My first implementation used standard RAG: retrieve relevant chunks, ask Claude to synthesise a compliance assessment. The output was readable and often correct — but the citations were wrong. Claude would correctly identify the compliance issue but cite a slightly wrong section number. In a regulatory context, that's as bad as being wrong.

The fix: Forced structured output with verbatim extraction.

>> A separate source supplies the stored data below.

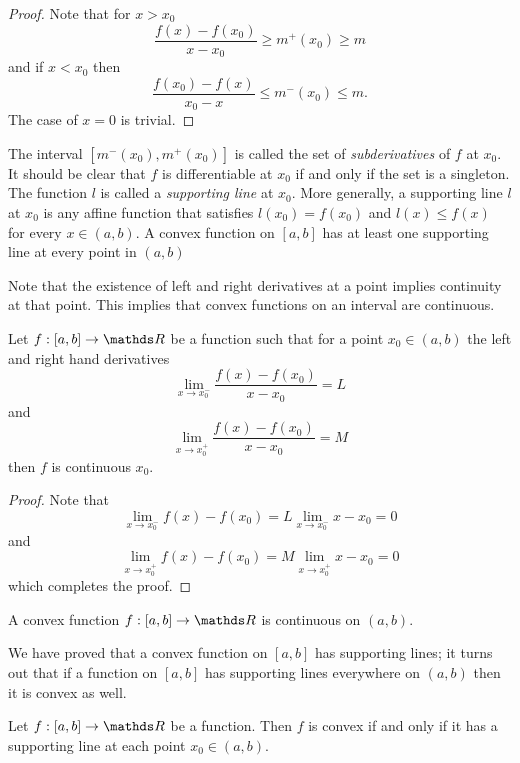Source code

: \begin{proof}
Note that for $x>x_{0}$
\[
\frac{f\left(x\right)-f\left(x_{0}\right)}{x-x_{0}}\geq m^{+}\left(x_{0}\right)\geq m
\]
and if $x<x_{0}$ then 
\[
\frac{f\left(x_{0}\right)-f\left(x\right)}{x_{0}-x}\leq m^{-}\left(x_{0}\right)\leq m.
\]
 The case of $x=0$ is trivial.
\end{proof}
\begin{rem*}
The interval $\left[m^{-}\left(x_{0}\right),m^{+}\left(x_{0}\right)\right]$
is called the set of \emph{subderivatives }of $f$ at $x_{0}$. It
should be clear that $f$ is differentiable at $x_{0}$ if and only
if the set is a singleton. The function $l$ is called a \emph{supporting
line }at $x_{0}$. More generally, a supporting line $l$ at $x_{0}$
is any affine function that satisfies $l\left(x_{0}\right)=f\left(x_{0}\right)$
and $l\left(x\right)\leq f\left(x\right)$ for every $x\in\left(a,b\right)$.
A convex function on $\left[a,b\right]$ has at least one supporting
line at every point in $\left(a,b\right)$
\end{rem*}
Note that the existence of left and right derivatives at a point implies
continuity at that point. This implies that convex functions on an
interval are continuous.
\begin{prop}
\label{prop:leftRightDerivativeImpliesContinuity}Let $f:\left[a,b\right]\to\R$
be a function such that for a point $x_{0}\in\left(a,b\right)$ the
left and right hand derivatives 
\[
\lim_{x\to x_{0}^{-}}\frac{f\left(x\right)-f\left(x_{0}\right)}{x-x_{0}}=L
\]
and
\[
\lim_{x\to x_{0}^{+}}\frac{f\left(x\right)-f\left(x_{0}\right)}{x-x_{0}}=M
\]
then $f$ is continuous $x_{0}.$
\end{prop}

\begin{proof}
Note that 
\[
\lim_{x\to x_{0}^{-}}f\left(x\right)-f\left(x_{0}\right)=L\lim_{x\to x_{0}^{-}}x-x_{0}=0
\]
and
\[
\lim_{x\to x_{0}^{+}}f\left(x\right)-f\left(x_{0}\right)=M\lim_{x\to x_{0}^{+}}x-x_{0}=0
\]
 which completes the proof.
\end{proof}
\begin{cor}
\label{cor:convexContinuous}A convex function $f:\left[a,b\right]\to\R$
is continuous on $\left(a,b\right).$
\end{cor}

We have proved that a convex function on $\left[a,b\right]$ has supporting
lines; it turns out that if a function on $\left[a,b\right]$ has
supporting lines everywhere on $\left(a,b\right)$ then it is convex
as well.
\begin{prop}
\label{prop:convexSupportingLines}Let $f:\left[a,b\right]\to\R$
be a function. Then $f$ is convex if and only if it has a supporting
line at each point $x_{0}\in\left(a,b\right)$.
\end{prop}

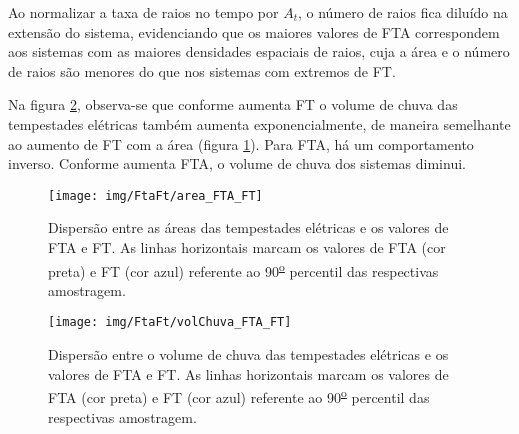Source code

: 


Ao normalizar a taxa de raios no tempo por $A_t$, o número de raios fica diluído na extensão do sistema, evidenciando que os maiores valores de FTA correspondem aos sistemas com as maiores densidades espaciais de raios, cuja a área e o número de raios são menores do que nos sistemas com extremos de FT.

Na figura \ref{volchuvaFTAFT}, observa-se que conforme aumenta FT o volume de chuva das tempestades elétricas também aumenta exponencialmente, de maneira semelhante ao aumento de FT com a área (figura \ref{areaFTAFTA}). Para FTA, há um comportamento inverso. Conforme aumenta FTA, o volume de chuva dos sistemas diminui.  


\begin{figure}[!ht]
  \centering
  \texttt{[image: img/FtaFt/area\_FTA\_FT]}   
  \caption{Dispersão entre as áreas das tempestades elétricas e os valores de FTA e FT. As linhas horizontais marcam os valores de FTA (cor preta) e FT (cor azul) referente ao 90\textsuperscript{\underline{o}} percentil das respectivas amostragem.}
  \label{areaFTAFTA}  
\end{figure}

\begin{figure}[!hb]
  \centering 
  \texttt{[image: img/FtaFt/volChuva\_FTA\_FT]}
  \caption{Dispersão entre o volume de chuva das tempestades elétricas e os valores de FTA e FT.  As linhas horizontais marcam os valores de FTA (cor preta) e FT (cor azul) referente ao 90\textsuperscript{\underline{o}} percentil das respectivas amostragem.}
  \label{volchuvaFTAFT}
\end{figure}


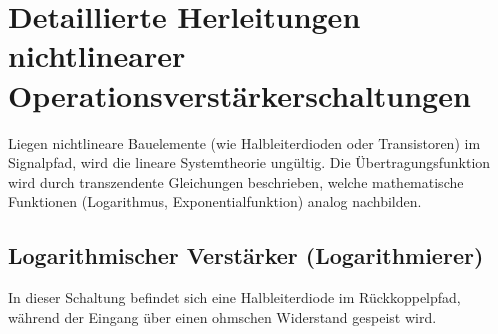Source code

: \documentclass[11pt,a4paper]{article}
\begin{document}
\section{Detaillierte Herleitungen nichtlinearer Operationsverstärkerschaltungen}

Liegen nichtlineare Bauelemente (wie Halbleiterdioden oder Transistoren) im Signalpfad, wird die lineare Systemtheorie ungültig. Die Übertragungsfunktion wird durch transzendente Gleichungen beschrieben, welche mathematische Funktionen (Logarithmus, Exponentialfunktion) analog nachbilden.

\subsection{Logarithmischer Verstärker (Logarithmierer)}
In dieser Schaltung befindet sich eine Halbleiterdiode im Rückkoppelpfad, während der Eingang über einen ohmschen Widerstand gespeist wird.
\end{document}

Instead of asking Claude to synthesise from retrieved context, I switched to a two-stage approach:

Retrieval — find the most relevant regulatory chunks
Structured extraction — force Claude to identify the exact matching text using tool use

compliance_tool = {
    "name": "record_compliance_finding",
    "description": "Record a compliance finding with exact source citation",
    "input_schema": {
        "type": "object",
        "properties": {
            "requirement_id": {"type": "string"},
            "requirement_text": {
                "type": "string",
                "description": "VERBATIM text of the regulatory requirement"
            },
            "source_document": {"type": "string"},
            "source_section": {"type": "string"},
            "application_status": {
                "type": "string",
                "enum": ["compliant", "non-compliant", "requires-review"]
            },
            "finding_detail": {"type": "string"},
        },
        "required": ["requirement_id", "requirement_text", "source_document",
                     "source_section", "application_status", "finding_detail"]
    }
}

This forces every finding to include the verbatim regulatory text. No paraphrasing, no synthesis. If the exact text isn't in the retrieved context, the model has to say it doesn't have enough information — which is the correct behaviour.

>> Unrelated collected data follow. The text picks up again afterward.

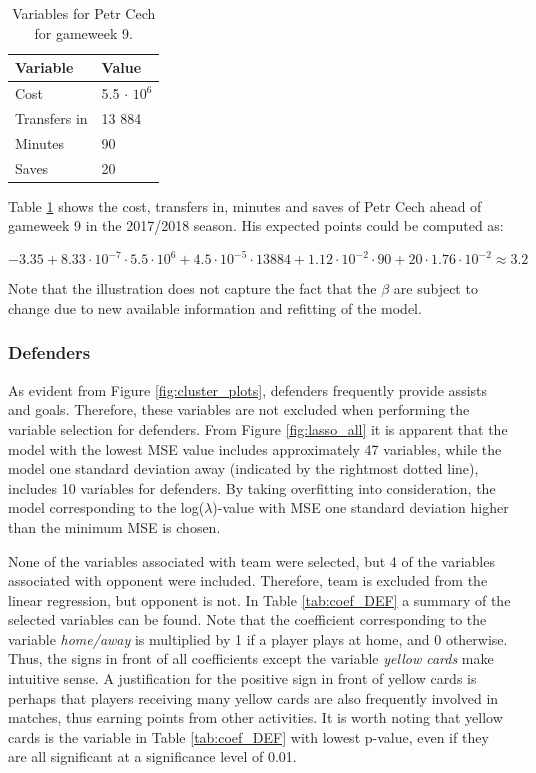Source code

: \begin{table}[H]
\centering
\begin{tabular}{|l|l|}
\hline
Variable     & Value   \\ \hline
Cost         & 5.5 $\cdot$ $10^6$ \\
Transfers in & 13 884   \\
Minutes      & 90      \\
Saves        & 20     \\
\hline
\end{tabular}
\caption{Variables for Petr Cech for gameweek 9.}
\label{tab:var_petr}
\end{table}

Table \ref{tab:var_petr} shows the cost, transfers in, minutes and saves of Petr Cech ahead of gameweek 9 in the 2017/2018 season. His expected points could be computed as:

\begin{equation*}
    -3.35 + 8.33\cdot10^{-7}\cdot5.5\cdot10^6 + 4.5\cdot10^{-5}\cdot13 884 + 1.12\cdot10^{-2}\cdot90 + 20\cdot1.76\cdot10^{-2} \approx 3.2
\end{equation*}

Note that the illustration does not capture the fact that the $\beta$ are subject to change due to new available information and refitting of the model.


\subsubsection{Defenders}

As evident from Figure \ref{fig:cluster_plots}, defenders frequently provide assists and goals. Therefore, these variables are not excluded when performing the variable selection for defenders. From Figure \ref{fig:lasso_all} it is apparent that the model with the lowest MSE value includes approximately 47 variables, while the model one standard deviation away (indicated by the rightmost dotted line), includes 10 variables for defenders. By taking overfitting into consideration, the model corresponding to the log($\lambda$)-value with MSE one standard deviation higher than the minimum MSE is chosen.

\newpar

None of the variables associated with team were selected, but 4 of the variables associated with opponent were included. Therefore, team is excluded from the linear regression, but opponent is not. In Table \ref{tab:coef_DEF} a summary of the selected variables can be found. Note that the coefficient corresponding to the variable \textit{home/away} is multiplied by 1 if a player plays at home, and 0 otherwise. Thus, the signs in front of all coefficients except the variable \textit{yellow cards} make intuitive sense. A justification for the positive sign in front of yellow cards is perhaps that players receiving many yellow cards are also frequently involved in matches, thus earning points from other activities. It is worth noting that yellow cards is the variable in Table \ref{tab:coef_DEF} with lowest p-value, even if they are all significant at a significance level of 0.01.

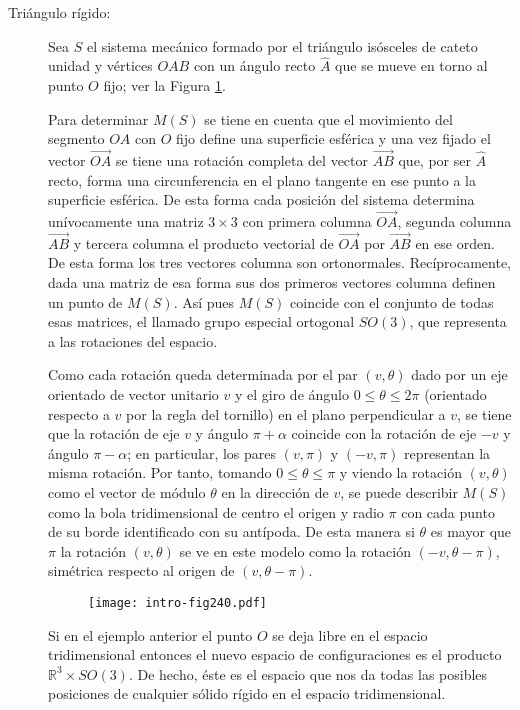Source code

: \documentclass[../VD.tex]{subfiles}
\begin{document}
\begin{description}
\item[Triángulo rígido:] Sea $S$ el sistema mecánico formado por el triángulo
  isósceles de cateto unidad y vértices $OAB$ con un ángulo recto $\widehat{A}$
  que se mueve en torno al punto $O$ fijo; ver la Figura \ref{fig240}.

  Para determinar $M(S)$ se tiene en cuenta que el movimiento del segmento $OA$
  con $O$ fijo define una superficie esférica y una vez fijado el vector
  $\overrightarrow{OA}$ se tiene una rotación completa del vector
  $\overrightarrow{AB}$ que, por ser $\widehat{A}$ recto, forma una
  circunferencia en el plano tangente en ese punto a la superficie esférica. De
  esta forma cada posición del sistema determina unívocamente una matriz
  $3\times 3$ con primera columna $\overrightarrow{OA}$, segunda columna
  $\overrightarrow{AB}$ y tercera columna el producto vectorial de
  $\overrightarrow{OA}$ por $\overrightarrow{AB}$ en ese orden. De esta forma
  los tres vectores columna son ortonormales. Recíprocamente, dada una matriz de
  esa forma sus dos primeros vectores columna definen un punto de $M(S)$. Así
  pues $M(S)$ coincide con el conjunto de todas esas matrices, el llamado grupo
  especial ortogonal $SO(3)$, que representa a las rotaciones del espacio.

  Como cada rotación queda determinada por el par $(v,\theta)$ dado por un eje
  orientado de vector unitario $v$ y el giro de ángulo $0\leq \theta\leq 2\pi$
  (orientado respecto a $v$ por la regla del tornillo) en el plano perpendicular
  a $v$, se tiene que la rotación de eje $v$ y ángulo $\pi+\alpha$ coincide con
  la rotación de eje $-v$ y ángulo $\pi-\alpha$; en particular, los pares
  $(v,\pi)$ y $(-v,\pi)$ representan la misma rotación. Por tanto, tomando
  $0\leq \theta\leq \pi$ y viendo la rotación $(v,\theta)$ como el vector de
  módulo $\theta$ en la dirección de $v$, se puede describir $M(S)$ como la bola
  tridimensional de centro el origen y radio $\pi$ con cada punto de su borde
  identificado con su antípoda. De esta manera si $\theta$ es mayor que $\pi$ la
  rotación $(v,\theta)$ se ve en este modelo como la rotación $(-v,\theta-\pi)$,
  simétrica respecto al origen de $(v,\theta-\pi)$.

  \begin{figure}[ht]
    \centering
    \texttt{[image: intro-fig240.pdf]} %
    \caption{}
    \label{fig240}
  \end{figure}

	Si en el ejemplo anterior el punto $O$ se deja libre en el espacio
  tridimensional entonces el nuevo espacio de configuraciones es el producto
  $\mathbb{R}^3\times SO(3)$. De hecho, éste es el espacio que nos da todas las
  posibles posiciones de cualquier sólido rígido en el espacio tridimensional.
\end{description}
  
\end{document}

Embedding the Regulatory Corpus

The FSCA regulatory corpus is large — hundreds of documents, millions of tokens. ChromaDB handles this well, but the embedding strategy matters.

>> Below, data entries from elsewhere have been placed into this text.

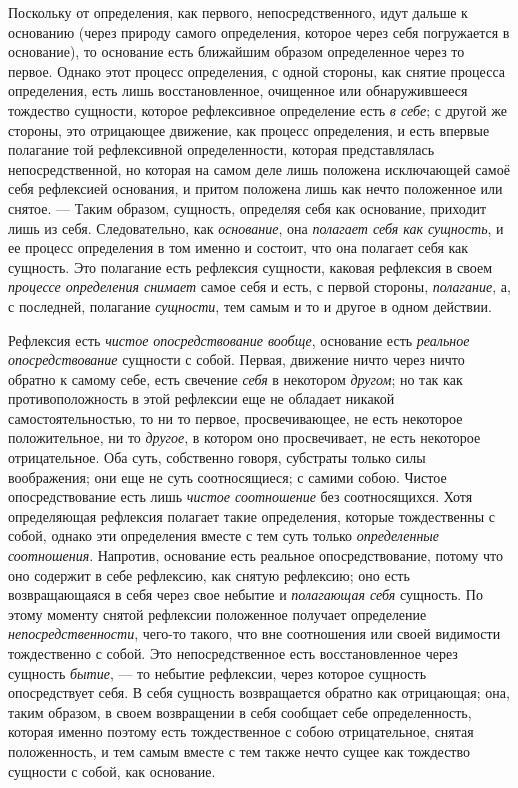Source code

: Поскольку от определения, как первого, непосредственного, идут дальше к
основанию (через природу самого определения, которое через себя погружается
в основание), то основание есть ближайшим образом определенное через то
первое. Однако этот процесс определения, с одной стороны, как снятие
процесса определения, есть лишь восстановленное, очищенное или
обнаружившееся тождество сущности, которое рефлексивное определение есть
{\em в себе}; с другой же стороны, это отрицающее
движение, как процесс определения, и есть впервые полагание той
рефлексивной определенности, которая представлялась непосредственной, но
которая на самом деле лишь положена исключающей самоё себя рефлексией
основания, и притом положена лишь как нечто положенное или снятое. — Таким
образом, сущность, определяя себя как основание, приходит лишь из себя.
Следовательно, как {\em основание}, она
{\em полагает себя как сущность}, и ее процесс
определения в том именно и состоит, что она полагает себя как сущность. Это
полагание есть рефлексия сущности, каковая рефлексия в своем
{\em процессе определения снимает} самое себя и есть, с
первой стороны, {\em полагание}, а, с последней,
полагание {\em сущности}, тем самым и то и другое в
одном действии.

Рефлексия есть {\em чистое опосредствование вообще},
основание есть {\em реальное опосредствование} сущности
с собой. Первая, движение ничто через ничто обратно к самому себе, есть
свечение {\em себя} в некотором
{\em другом}; но так как противоположность в этой
рефлексии еще не обладает никакой самостоятельностью, то ни то первое,
просвечивающее, не есть некоторое положительное, ни то
{\em другое}, в котором оно просвечивает, не есть
некоторое отрицательное. Оба суть, собственно говоря, субстраты только силы
воображения; они еще не суть соотносящиеся; с самими собою. Чистое
опосредствование есть лишь {\em чистое соотношение} без
соотносящихся. Хотя определяющая рефлексия полагает такие определения,
которые тождественны с собой, однако эти определения вместе с тем суть
только {\em определенные соотношения}. Напротив,
основание есть реальное опосредствование, потому что оно содержит в себе
рефлексию, как снятую рефлексию; оно есть возвращающаяся в себя через свое
небытие и {\em полагающая себя} сущность. По этому
моменту снятой рефлексии положенное получает определение
{\em непосредственности}, чего-то такого, что вне
соотношения или своей видимости тождественно с собой. Это непосредственное
есть восстановленное через сущность {\em бытие}, — то
небытие рефлексии, через которое сущность опосредствует себя. В себя
сущность возвращается обратно как отрицающая; она, таким образом, в своем
возвращении в себя сообщает себе определенность, которая именно поэтому
есть тождественное с собою отрицательное, снятая положенность, и тем самым
вместе с тем также нечто сущее как тождество сущности с собой, как
основание.

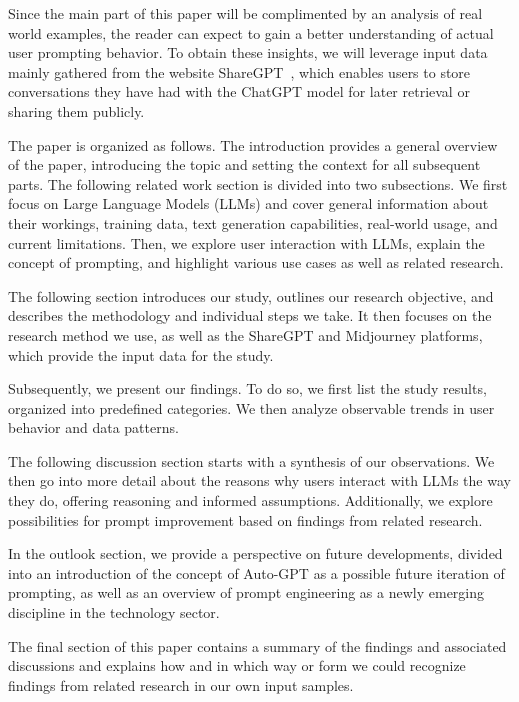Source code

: Since the main part of this paper will be complimented by an analysis of real world examples, the
reader can expect to gain a better understanding of actual user prompting behavior.
To obtain these insights, we will leverage input data mainly gathered from the website
ShareGPT~\cite{sharegpt_sharegpt_2023}, %
which enables users to store conversations they have had with the ChatGPT model for later retrieval
or sharing them publicly.


The paper is organized as follows.
The introduction provides a general overview of the paper, introducing the topic and setting the context for all
subsequent parts.
The following related work section is divided into two subsections.
We first focus on Large Language Models (LLMs) and cover general information about their
workings, training data, text generation capabilities, real-world usage, and current limitations.
Then, we explore user interaction with LLMs, explain the concept of prompting, and highlight
various use cases as well as related research.

The following section introduces our study, outlines our research objective, and
describes the methodology and individual steps we take.
It then focuses on the research method we use, as well as the ShareGPT and Midjourney platforms,
which provide the input data for the study.

Subsequently, we present our findings.
To do so, we first list the study results, organized into predefined categories.
We then analyze observable trends in user behavior and data patterns.

The following discussion section starts with a synthesis of our observations.
We then go into more detail about the reasons why users interact with LLMs the way they do,
offering reasoning and informed assumptions.
Additionally, we explore possibilities for prompt improvement based on findings from related
research.

In the outlook section, we provide a perspective on future developments, divided into an
introduction of the concept of Auto-GPT as a possible future iteration of prompting, as well as an
overview of prompt engineering as a newly emerging discipline in the technology sector.

The final section of this paper contains a summary of the findings and associated discussions and
explains how and in which way or form we could recognize findings from related research in our
own input samples.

I use two separate collections:

Primary regulations — FSCA frameworks, NCA, core legislation. High-quality embeddings, full structure preservation.
Product documents — policy schedules, product terms, underwriting guidelines. These change frequently and need a separate update pipeline.

Separating the collections lets me update product documents without re-embedding the stable regulatory corpus.

What I'd Do Differently

The structure-aware chunker took three iterations to get right. I'd spend more time on document analysis before writing any RAG code. Understanding the semantic structure of your documents is the most important architectural decision you'll make — everything else follows from it.

The other thing I underestimated: the importance of retrieval evaluation before building the generation layer. I spent days tuning the generation prompt when the real problem was poor retrieval precision. Build an evaluation harness for retrieval first.

If you're building a RAG pipeline for a regulated industry, the two things that will determine success are: how you chunk (structure-awareness over token count) and how you generate (extraction over synthesis). Get those two right and the rest is implementation detail.